I have a program written in C#, I am using VSTS 2008 + .Net 3.5 + Windows Vista Enterprise x86 to develop a Windows Forms application.

My current computer is dual-core CPU, I want to set CPU affinity of my program to run on a specific CPU and free another CPU to do some other job. Any ideas how to do this? Either through coding or configuration is ok.

A little more background is, my program is CPU intensive, so I do not want to let it occupy all two CPU resources on my computer and I want to free one CPU so that I can browse network at the same time quickly. :-)

thanks in advance, George

3
I've seen a utility to do this for interbase server (ibaffinity I think it was called). I'd be interested in seeing how to do this for any of my own programs too - presumably you can't do it at run time in your executable, you'd have to do it via external configuration or during your installation process (I'd guess). - robsoft
@robsoft: This was only necessary for old Interbase / Firebird versions. Recent versions tie the server processes to one processor core each. It's open source, so one can always check out how it's done there. - mghie

3 Answers

13
votes
  1. Go to Task Manager -> Processes tab.
  2. Look for your program. Right click on it.
  3. Select Set Affinity and uncheck one of the checkboxes.

This should free up one processor for you.

For doing it from the code you can add this statement:

System.Diagnostics.Process.GetCurrentProcess().ProcessorAffinity = (System.IntPtr) 1;

Cheers!

7
votes

The Windows API functions to do this are SetProcessAffinityMask() and SetThreadAffinityMask().

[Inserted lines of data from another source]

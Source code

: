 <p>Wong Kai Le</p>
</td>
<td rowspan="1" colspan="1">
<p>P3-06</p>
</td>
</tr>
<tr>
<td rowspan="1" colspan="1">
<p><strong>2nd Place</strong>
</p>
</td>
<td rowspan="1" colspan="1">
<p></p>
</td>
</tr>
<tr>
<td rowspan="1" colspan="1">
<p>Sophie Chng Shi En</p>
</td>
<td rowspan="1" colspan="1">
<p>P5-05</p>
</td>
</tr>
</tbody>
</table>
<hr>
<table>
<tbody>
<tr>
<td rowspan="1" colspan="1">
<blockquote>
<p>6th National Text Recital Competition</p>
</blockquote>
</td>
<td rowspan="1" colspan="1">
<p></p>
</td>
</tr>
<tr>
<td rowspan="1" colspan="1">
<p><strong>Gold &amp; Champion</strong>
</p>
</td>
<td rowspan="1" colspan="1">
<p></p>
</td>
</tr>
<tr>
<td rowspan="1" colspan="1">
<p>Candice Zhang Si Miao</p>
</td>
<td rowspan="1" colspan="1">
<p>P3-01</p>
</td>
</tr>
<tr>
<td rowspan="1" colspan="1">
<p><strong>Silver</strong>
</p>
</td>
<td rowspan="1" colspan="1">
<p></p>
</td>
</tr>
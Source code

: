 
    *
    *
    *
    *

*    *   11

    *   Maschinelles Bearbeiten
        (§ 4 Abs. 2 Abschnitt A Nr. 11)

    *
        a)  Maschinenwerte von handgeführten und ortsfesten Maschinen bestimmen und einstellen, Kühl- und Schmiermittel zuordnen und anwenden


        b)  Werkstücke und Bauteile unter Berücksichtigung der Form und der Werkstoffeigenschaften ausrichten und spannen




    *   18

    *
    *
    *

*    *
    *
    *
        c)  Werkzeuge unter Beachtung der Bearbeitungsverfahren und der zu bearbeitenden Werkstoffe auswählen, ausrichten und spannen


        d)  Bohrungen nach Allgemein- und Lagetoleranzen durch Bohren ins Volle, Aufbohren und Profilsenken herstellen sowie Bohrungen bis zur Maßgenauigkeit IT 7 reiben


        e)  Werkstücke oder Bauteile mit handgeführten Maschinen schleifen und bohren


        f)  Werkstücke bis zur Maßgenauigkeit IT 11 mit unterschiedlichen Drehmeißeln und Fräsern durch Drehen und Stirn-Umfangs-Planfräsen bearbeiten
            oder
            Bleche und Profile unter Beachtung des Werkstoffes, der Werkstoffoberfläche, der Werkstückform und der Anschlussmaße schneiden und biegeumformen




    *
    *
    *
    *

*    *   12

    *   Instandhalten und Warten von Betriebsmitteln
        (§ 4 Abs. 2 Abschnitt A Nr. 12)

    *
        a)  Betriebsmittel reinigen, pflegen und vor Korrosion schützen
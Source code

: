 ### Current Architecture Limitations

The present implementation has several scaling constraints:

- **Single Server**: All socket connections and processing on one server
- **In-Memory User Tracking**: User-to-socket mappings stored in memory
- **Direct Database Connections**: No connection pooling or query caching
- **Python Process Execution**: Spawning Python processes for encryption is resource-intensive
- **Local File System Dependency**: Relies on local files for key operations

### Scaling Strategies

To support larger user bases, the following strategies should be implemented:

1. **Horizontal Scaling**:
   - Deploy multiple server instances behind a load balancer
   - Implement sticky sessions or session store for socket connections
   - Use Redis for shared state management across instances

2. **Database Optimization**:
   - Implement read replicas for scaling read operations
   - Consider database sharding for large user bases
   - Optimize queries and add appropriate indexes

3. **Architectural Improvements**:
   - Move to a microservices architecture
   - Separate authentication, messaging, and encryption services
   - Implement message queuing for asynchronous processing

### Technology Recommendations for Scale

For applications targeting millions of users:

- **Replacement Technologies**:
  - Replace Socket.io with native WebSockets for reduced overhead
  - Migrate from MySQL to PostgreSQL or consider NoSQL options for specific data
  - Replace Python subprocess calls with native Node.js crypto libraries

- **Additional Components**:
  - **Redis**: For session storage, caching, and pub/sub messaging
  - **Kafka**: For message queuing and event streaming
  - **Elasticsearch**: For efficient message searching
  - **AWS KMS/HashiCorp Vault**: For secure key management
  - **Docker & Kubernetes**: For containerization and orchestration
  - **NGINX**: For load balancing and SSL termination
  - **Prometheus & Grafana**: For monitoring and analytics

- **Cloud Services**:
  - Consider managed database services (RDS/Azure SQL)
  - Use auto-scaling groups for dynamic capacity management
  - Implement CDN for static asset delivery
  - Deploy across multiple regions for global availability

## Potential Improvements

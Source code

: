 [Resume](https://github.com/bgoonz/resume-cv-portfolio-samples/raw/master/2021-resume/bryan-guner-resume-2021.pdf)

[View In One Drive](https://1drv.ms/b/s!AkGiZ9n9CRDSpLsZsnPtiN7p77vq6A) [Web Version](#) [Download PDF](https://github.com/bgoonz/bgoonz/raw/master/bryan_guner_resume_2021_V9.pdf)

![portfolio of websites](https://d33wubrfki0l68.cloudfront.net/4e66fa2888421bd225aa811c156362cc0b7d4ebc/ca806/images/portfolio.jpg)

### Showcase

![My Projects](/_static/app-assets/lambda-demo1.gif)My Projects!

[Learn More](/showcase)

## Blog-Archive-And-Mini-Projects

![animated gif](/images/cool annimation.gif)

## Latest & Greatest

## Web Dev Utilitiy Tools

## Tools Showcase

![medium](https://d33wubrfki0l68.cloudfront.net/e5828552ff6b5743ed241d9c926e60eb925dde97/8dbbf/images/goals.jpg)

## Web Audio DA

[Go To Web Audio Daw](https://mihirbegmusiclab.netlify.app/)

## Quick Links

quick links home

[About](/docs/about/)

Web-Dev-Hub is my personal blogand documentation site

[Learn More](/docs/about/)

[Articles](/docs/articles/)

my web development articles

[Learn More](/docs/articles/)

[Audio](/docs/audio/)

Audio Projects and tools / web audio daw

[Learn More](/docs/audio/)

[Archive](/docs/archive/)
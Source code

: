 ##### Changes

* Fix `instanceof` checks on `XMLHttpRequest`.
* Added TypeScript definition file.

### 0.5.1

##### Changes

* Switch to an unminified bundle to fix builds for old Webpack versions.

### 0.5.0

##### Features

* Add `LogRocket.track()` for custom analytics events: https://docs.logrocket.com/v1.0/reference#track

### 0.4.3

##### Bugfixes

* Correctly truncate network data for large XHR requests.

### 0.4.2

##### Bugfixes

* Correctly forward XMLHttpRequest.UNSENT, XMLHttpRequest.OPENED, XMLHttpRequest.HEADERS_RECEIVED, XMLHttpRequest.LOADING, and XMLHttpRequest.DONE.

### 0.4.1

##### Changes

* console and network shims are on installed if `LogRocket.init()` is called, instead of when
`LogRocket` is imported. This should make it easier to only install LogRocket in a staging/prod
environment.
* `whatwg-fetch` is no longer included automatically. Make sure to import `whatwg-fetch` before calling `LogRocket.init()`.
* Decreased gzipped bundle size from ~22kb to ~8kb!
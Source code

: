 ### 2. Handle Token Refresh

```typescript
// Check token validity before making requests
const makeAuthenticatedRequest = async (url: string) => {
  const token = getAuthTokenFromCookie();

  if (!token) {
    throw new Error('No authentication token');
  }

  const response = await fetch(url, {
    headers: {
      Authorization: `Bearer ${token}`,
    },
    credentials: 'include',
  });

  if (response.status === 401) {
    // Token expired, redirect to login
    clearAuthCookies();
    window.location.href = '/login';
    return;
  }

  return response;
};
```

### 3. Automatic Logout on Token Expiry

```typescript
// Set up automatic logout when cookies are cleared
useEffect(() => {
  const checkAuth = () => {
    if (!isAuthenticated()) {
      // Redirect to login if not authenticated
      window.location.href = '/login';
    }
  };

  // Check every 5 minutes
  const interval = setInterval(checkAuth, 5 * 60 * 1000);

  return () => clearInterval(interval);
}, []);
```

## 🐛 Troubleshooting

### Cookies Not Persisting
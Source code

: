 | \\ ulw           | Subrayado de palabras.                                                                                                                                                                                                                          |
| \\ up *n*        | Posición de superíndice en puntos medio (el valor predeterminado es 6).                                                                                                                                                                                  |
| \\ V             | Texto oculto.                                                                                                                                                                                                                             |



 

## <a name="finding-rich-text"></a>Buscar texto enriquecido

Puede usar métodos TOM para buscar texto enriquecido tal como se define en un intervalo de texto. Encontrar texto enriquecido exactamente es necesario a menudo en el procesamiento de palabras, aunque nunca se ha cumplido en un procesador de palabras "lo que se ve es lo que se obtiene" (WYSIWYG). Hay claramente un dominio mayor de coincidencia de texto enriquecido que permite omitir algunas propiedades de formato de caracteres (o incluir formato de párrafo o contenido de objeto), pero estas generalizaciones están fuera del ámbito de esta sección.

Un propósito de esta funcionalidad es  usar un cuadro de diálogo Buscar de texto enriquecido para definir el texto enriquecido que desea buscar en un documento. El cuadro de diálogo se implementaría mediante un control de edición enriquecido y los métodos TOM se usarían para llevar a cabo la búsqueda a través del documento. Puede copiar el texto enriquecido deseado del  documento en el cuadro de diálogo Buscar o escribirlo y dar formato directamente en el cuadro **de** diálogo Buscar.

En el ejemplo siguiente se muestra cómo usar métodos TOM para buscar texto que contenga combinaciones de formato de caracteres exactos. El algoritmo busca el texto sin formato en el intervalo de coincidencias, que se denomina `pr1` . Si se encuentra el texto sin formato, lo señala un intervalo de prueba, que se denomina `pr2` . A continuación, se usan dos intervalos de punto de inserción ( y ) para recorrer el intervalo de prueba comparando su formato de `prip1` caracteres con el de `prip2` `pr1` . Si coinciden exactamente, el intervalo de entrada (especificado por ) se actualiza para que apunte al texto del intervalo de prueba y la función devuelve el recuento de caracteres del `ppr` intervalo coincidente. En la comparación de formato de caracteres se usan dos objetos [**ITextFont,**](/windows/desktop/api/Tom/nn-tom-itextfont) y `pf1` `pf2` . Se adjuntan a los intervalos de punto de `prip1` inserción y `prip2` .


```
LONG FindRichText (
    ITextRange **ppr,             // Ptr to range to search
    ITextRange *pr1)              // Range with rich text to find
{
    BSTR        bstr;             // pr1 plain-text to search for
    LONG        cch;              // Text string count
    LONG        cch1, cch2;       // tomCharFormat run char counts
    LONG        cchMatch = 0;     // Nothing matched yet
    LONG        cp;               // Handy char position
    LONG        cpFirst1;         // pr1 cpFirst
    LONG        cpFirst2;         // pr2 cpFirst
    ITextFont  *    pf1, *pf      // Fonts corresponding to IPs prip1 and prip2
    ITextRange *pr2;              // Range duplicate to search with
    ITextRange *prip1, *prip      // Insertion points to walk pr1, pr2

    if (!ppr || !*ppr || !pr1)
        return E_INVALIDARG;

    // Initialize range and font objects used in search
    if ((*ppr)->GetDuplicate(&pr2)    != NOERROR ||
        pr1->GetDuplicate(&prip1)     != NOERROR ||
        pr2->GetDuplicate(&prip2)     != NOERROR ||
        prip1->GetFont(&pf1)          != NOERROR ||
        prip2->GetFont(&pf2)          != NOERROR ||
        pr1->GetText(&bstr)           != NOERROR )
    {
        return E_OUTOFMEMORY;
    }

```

I don't know .NET so I can't say whether there are wrappers around those functions, but this seems to suggest otherwise.

BTW: I agree that these are necessary only in very specific circumstances, it's normally best to let the OS scheduler deal with it. It's one of those questions where you probably shouldn't do it if you have to ask how.

3
votes

Actually, your application will not use more than one CPU unless you specifically do something to utilize more CPUs. If you use the thread pool and/or start additional threads you may use additional available cores, but otherwise your application will just have one thread per default and thus only use one CPU.